## [Exercise goal]
I'd ask you to write out the lines below exactly, with no images.

## [Extracted data]
<<<<

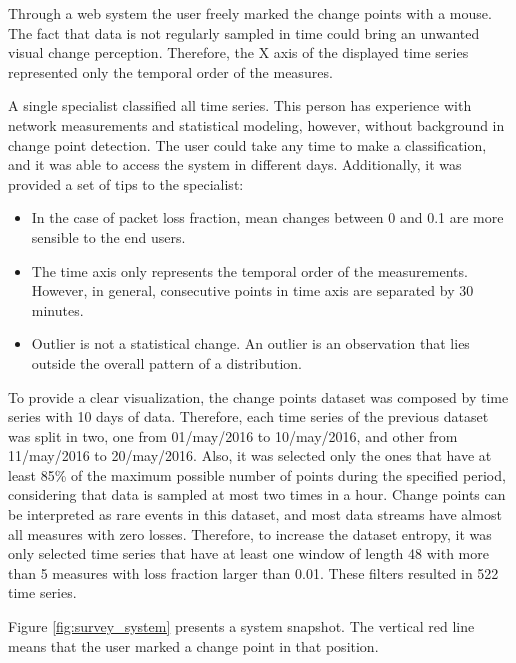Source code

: Through a web system the user freely marked the change points with a mouse. The fact that data is not regularly sampled in time could bring an unwanted visual change perception. Therefore, the X axis of the displayed time series represented only the temporal order of the measures. 

A single specialist classified all time series. This person has experience with network measurements and statistical modeling, however, without background in change point detection. The user could take any time to make a classification, and it was able to access the system in different days. Additionally, it was provided a set of tips to the specialist: 

\begin{itemize}
    \item In the case of packet loss fraction, mean changes between 0 and 0.1 are more sensible to the end users.
    \item The time axis only represents the temporal order of the measurements. However, in general, consecutive points in time axis are separated by 30 minutes.
    \item Outlier is not a statistical change. An outlier is an observation that lies outside the overall pattern of a distribution.
\end{itemize}

To provide a clear visualization, the change points dataset was composed by time series with 10 days of data. Therefore, each time series of the previous dataset was split in two, one from 01/may/2016 to 10/may/2016, and other from 11/may/2016 to 20/may/2016. Also, it was selected only the ones that have at least 85\% of the maximum possible number of points during the specified period, considering that data is sampled at most two times in a hour. Change points can be interpreted as rare events in this dataset, and most data streams have almost all measures with zero losses. Therefore, to increase the dataset entropy, it was only selected time series that have at least one window of length 48 with more than 5 measures with loss fraction larger than 0.01. These filters resulted in 522 time series.

Figure \ref{fig:survey_system} presents a system snapshot. The vertical red line means that the user marked a change point in that position.

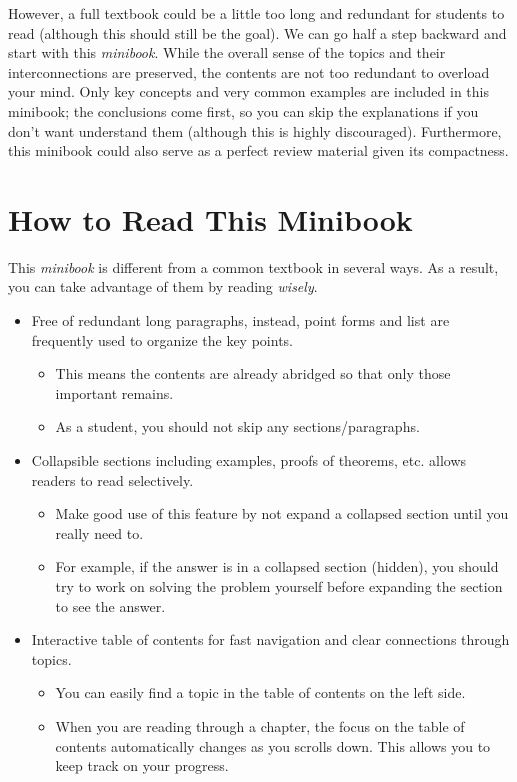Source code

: \documentclass[
]{book}
\providecommand{\tightlist}{%
  \setlength{\itemsep}{0pt}\setlength{\parskip}{0pt}}
\theoremstyle{definition}
\theoremstyle{definition}
\theoremstyle{definition}
\theoremstyle{definition}
\theoremstyle{remark}
\begin{document}
However, a full textbook could be a little too long and redundant for students to read (although this should still be the goal). We can go half a step backward and start with this \emph{minibook}. While the overall sense of the topics and their interconnections are preserved, the contents are not too redundant to overload your mind. Only key concepts and very common examples are included in this minibook; the conclusions come first, so you can skip the explanations if you don't want understand them (although this is highly discouraged). Furthermore, this minibook could also serve as a perfect review material given its compactness.

\hypertarget{how-to-read-this-minibook}{%
\section*{How to Read This Minibook}\label{how-to-read-this-minibook}}

This \emph{minibook} is different from a common textbook in several ways. As a result, you can take advantage of them by reading \emph{wisely}.

\begin{itemize}
\tightlist
\item
  Free of redundant long paragraphs, instead, point forms and list are frequently used to organize the key points.

  \begin{itemize}
  \tightlist
  \item
    This means the contents are already abridged so that only those important remains.
  \item
    As a student, you should not skip any sections/paragraphs.
  \end{itemize}
\item
  Collapsible sections including examples, proofs of theorems, etc. allows readers to read selectively.

  \begin{itemize}
  \tightlist
  \item
    Make good use of this feature by not expand a collapsed section until you really need to.
  \item
    For example, if the answer is in a collapsed section (hidden), you should try to work on solving the problem yourself before expanding the section to see the answer.
  \end{itemize}
\item
  Interactive table of contents for fast navigation and clear connections through topics.

  \begin{itemize}
  \tightlist
  \item
    You can easily find a topic in the table of contents on the left side.
  \item
    When you are reading through a chapter, the focus on the table of contents automatically changes as you scrolls down. This allows you to keep track on your progress.
  \end{itemize}
\end{itemize}
\end{document}
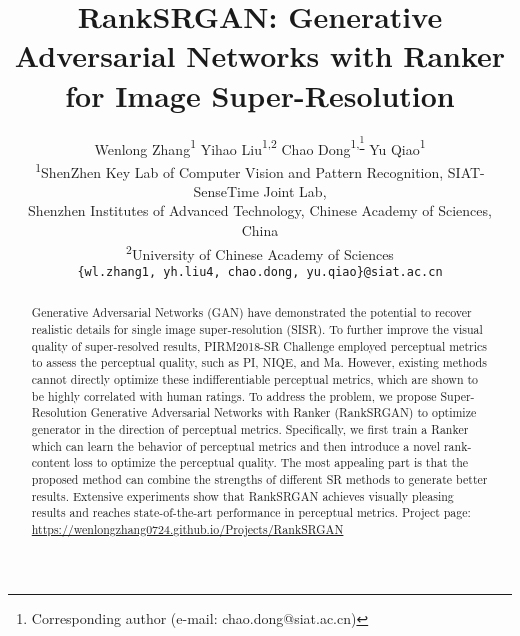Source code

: \documentclass[10pt,twocolumn,letterpaper]{article}
\begin{document}
\makeatletter
\renewcommand*{\@fnsymbol}[1]{\ensuremath{\ifcase#1\or \dagger\or \dagger\or \ddagger\or
    \mathsection\or \mathparagraph\or \|\or **\or \dagger\dagger
    \or \ddagger\ddagger \else\@ctrerr\fi}}
\makeatother

\title{RankSRGAN: Generative Adversarial Networks with Ranker\\ for Image Super-Resolution}

\author{Wenlong Zhang{\textsuperscript{1}} \qquad Yihao Liu{\textsuperscript{1,2}} \qquad  Chao Dong{\textsuperscript{1,\thanks{Corresponding author (e-mail: chao.dong@siat.ac.cn) }}} \qquad Yu Qiao{\textsuperscript{1}}\\
\textsuperscript{1}ShenZhen Key Lab of Computer Vision and Pattern Recognition, SIAT-SenseTime Joint Lab,\\
 Shenzhen Institutes of Advanced Technology, Chinese Academy of Sciences, China\\
\textsuperscript{2}University of Chinese Academy of Sciences \\
{\tt\small \{wl.zhang1, yh.liu4, chao.dong, yu.qiao\}@siat.ac.cn}
}



\maketitle
\ificcvfinal\thispagestyle{empty}\fi



\begin{abstract}
Generative Adversarial Networks (GAN) have demonstrated the potential to recover realistic details for single image super-resolution (SISR). To further improve the visual quality of super-resolved results, PIRM2018-SR Challenge employed perceptual metrics to assess the perceptual quality, such as PI, NIQE, and Ma. However, existing methods cannot directly optimize these indifferentiable perceptual metrics, which are shown to be highly correlated with human ratings. To address the problem, we propose Super-Resolution Generative Adversarial Networks with Ranker (RankSRGAN) to optimize generator in the direction of perceptual metrics. Specifically, we first train a Ranker which can learn the behavior of perceptual metrics and then introduce a novel rank-content loss to optimize the perceptual quality. The most appealing part is that the proposed method can combine the strengths of different SR methods to generate better results. Extensive experiments show that RankSRGAN achieves visually pleasing results and reaches state-of-the-art performance in perceptual metrics. Project page: \url{https://wenlongzhang0724.github.io/Projects/RankSRGAN}

\end{abstract}
\end{document}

>>>>

## [Solution to this exercise]
Source code

: Through a web system the user freely marked the change points with a mouse. The fact that data is not regularly sampled in time could bring an unwanted visual change perception. Therefore, the X axis of the displayed time series represented only the temporal order of the measures. 

A single specialist classified all time series. This person has experience with network measurements and statistical modeling, however, without background in change point detection. The user could take any time to make a classification, and it was able to access the system in different days. Additionally, it was provided a set of tips to the specialist: 

\begin{itemize}
    \item In the case of packet loss fraction, mean changes between 0 and 0.1 are more sensible to the end users.
    \item The time axis only represents the temporal order of the measurements. However, in general, consecutive points in time axis are separated by 30 minutes.
    \item Outlier is not a statistical change. An outlier is an observation that lies outside the overall pattern of a distribution.
\end{itemize}

To provide a clear visualization, the change points dataset was composed by time series with 10 days of data. Therefore, each time series of the previous dataset was split in two, one from 01/may/2016 to 10/may/2016, and other from 11/may/2016 to 20/may/2016. Also, it was selected only the ones that have at least 85\% of the maximum possible number of points during the specified period, considering that data is sampled at most two times in a hour. Change points can be interpreted as rare events in this dataset, and most data streams have almost all measures with zero losses. Therefore, to increase the dataset entropy, it was only selected time series that have at least one window of length 48 with more than 5 measures with loss fraction larger than 0.01. These filters resulted in 522 time series.

Figure \ref{fig:survey_system} presents a system snapshot. The vertical red line means that the user marked a change point in that position.

Source code

: \documentclass[
]{book}
\providecommand{\tightlist}{%
  \setlength{\itemsep}{0pt}\setlength{\parskip}{0pt}}
\theoremstyle{definition}
\theoremstyle{definition}
\theoremstyle{definition}
\theoremstyle{definition}
\theoremstyle{remark}
\begin{document}
However, a full textbook could be a little too long and redundant for students to read (although this should still be the goal). We can go half a step backward and start with this \emph{minibook}. While the overall sense of the topics and their interconnections are preserved, the contents are not too redundant to overload your mind. Only key concepts and very common examples are included in this minibook; the conclusions come first, so you can skip the explanations if you don't want understand them (although this is highly discouraged). Furthermore, this minibook could also serve as a perfect review material given its compactness.

\hypertarget{how-to-read-this-minibook}{%
\section*{How to Read This Minibook}\label{how-to-read-this-minibook}}

This \emph{minibook} is different from a common textbook in several ways. As a result, you can take advantage of them by reading \emph{wisely}.

\begin{itemize}
\tightlist
\item
  Free of redundant long paragraphs, instead, point forms and list are frequently used to organize the key points.

  \begin{itemize}
  \tightlist
  \item
    This means the contents are already abridged so that only those important remains.
  \item
    As a student, you should not skip any sections/paragraphs.
  \end{itemize}
\item
  Collapsible sections including examples, proofs of theorems, etc. allows readers to read selectively.

  \begin{itemize}
  \tightlist
  \item
    Make good use of this feature by not expand a collapsed section until you really need to.
  \item
    For example, if the answer is in a collapsed section (hidden), you should try to work on solving the problem yourself before expanding the section to see the answer.
  \end{itemize}
\item
  Interactive table of contents for fast navigation and clear connections through topics.

  \begin{itemize}
  \tightlist
  \item
    You can easily find a topic in the table of contents on the left side.
  \item
    When you are reading through a chapter, the focus on the table of contents automatically changes as you scrolls down. This allows you to keep track on your progress.
  \end{itemize}
\end{itemize}
\end{document}
Source code

: \documentclass[10pt,twocolumn,letterpaper]{article}
\begin{document}
\makeatletter
\renewcommand*{\@fnsymbol}[1]{\ensuremath{\ifcase#1\or \dagger\or \dagger\or \ddagger\or
    \mathsection\or \mathparagraph\or \|\or **\or \dagger\dagger
    \or \ddagger\ddagger \else\@ctrerr\fi}}
\makeatother

\title{RankSRGAN: Generative Adversarial Networks with Ranker\\ for Image Super-Resolution}

\author{Wenlong Zhang{\textsuperscript{1}} \qquad Yihao Liu{\textsuperscript{1,2}} \qquad  Chao Dong{\textsuperscript{1,\thanks{Corresponding author (e-mail: chao.dong@siat.ac.cn) }}} \qquad Yu Qiao{\textsuperscript{1}}\\
\textsuperscript{1}ShenZhen Key Lab of Computer Vision and Pattern Recognition, SIAT-SenseTime Joint Lab,\\
 Shenzhen Institutes of Advanced Technology, Chinese Academy of Sciences, China\\
\textsuperscript{2}University of Chinese Academy of Sciences \\
{\tt\small \{wl.zhang1, yh.liu4, chao.dong, yu.qiao\}@siat.ac.cn}
}



\maketitle
\ificcvfinal\thispagestyle{empty}\fi



\begin{abstract}
Generative Adversarial Networks (GAN) have demonstrated the potential to recover realistic details for single image super-resolution (SISR). To further improve the visual quality of super-resolved results, PIRM2018-SR Challenge employed perceptual metrics to assess the perceptual quality, such as PI, NIQE, and Ma. However, existing methods cannot directly optimize these indifferentiable perceptual metrics, which are shown to be highly correlated with human ratings. To address the problem, we propose Super-Resolution Generative Adversarial Networks with Ranker (RankSRGAN) to optimize generator in the direction of perceptual metrics. Specifically, we first train a Ranker which can learn the behavior of perceptual metrics and then introduce a novel rank-content loss to optimize the perceptual quality. The most appealing part is that the proposed method can combine the strengths of different SR methods to generate better results. Extensive experiments show that RankSRGAN achieves visually pleasing results and reaches state-of-the-art performance in perceptual metrics. Project page: \url{https://wenlongzhang0724.github.io/Projects/RankSRGAN}

\end{abstract}
\end{document}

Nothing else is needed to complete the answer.